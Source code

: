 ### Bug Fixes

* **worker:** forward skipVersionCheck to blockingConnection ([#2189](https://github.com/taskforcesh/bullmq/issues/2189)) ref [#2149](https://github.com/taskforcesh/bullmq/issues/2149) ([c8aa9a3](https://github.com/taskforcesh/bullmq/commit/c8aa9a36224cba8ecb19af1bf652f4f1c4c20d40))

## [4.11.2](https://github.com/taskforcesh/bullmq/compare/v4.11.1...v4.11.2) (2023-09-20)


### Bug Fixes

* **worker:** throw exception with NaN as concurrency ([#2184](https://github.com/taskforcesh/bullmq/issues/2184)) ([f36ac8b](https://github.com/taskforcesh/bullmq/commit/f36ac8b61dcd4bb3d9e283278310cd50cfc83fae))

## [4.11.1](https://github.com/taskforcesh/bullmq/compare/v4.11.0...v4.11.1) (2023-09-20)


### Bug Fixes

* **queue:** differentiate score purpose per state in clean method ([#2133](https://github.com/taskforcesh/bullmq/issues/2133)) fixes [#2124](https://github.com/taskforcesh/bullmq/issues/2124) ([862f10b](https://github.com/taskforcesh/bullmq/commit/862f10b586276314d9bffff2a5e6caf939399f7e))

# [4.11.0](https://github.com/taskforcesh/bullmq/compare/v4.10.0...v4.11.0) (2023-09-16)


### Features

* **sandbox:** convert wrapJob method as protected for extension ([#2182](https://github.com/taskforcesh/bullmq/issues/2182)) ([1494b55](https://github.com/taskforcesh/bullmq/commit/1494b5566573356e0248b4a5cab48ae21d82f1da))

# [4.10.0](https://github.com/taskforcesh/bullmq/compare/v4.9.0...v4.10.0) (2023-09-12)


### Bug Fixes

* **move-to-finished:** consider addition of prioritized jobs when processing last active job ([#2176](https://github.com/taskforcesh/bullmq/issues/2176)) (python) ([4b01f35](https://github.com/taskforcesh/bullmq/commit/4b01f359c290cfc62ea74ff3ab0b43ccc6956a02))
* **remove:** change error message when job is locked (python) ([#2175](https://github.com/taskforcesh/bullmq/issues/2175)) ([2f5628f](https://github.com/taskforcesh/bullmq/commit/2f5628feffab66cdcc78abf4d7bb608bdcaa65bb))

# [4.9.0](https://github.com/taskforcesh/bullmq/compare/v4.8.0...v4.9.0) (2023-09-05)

= = = = =

> What you will do
Please copy only these lines, exactly: the first line of the records through the line containing "forward skipVersionCheck to", ends included.

> Result of the exercise
Source code

: ### Bug Fixes

* **worker:** forward skipVersionCheck to blockingConnection ([#2189](https://github.com/taskforcesh/bullmq/issues/2189)) ref [#2149](https://github.com/taskforcesh/bullmq/issues/2149) ([c8aa9a3](https://github.com/taskforcesh/bullmq/commit/c8aa9a36224cba8ecb19af1bf652f4f1c4c20d40))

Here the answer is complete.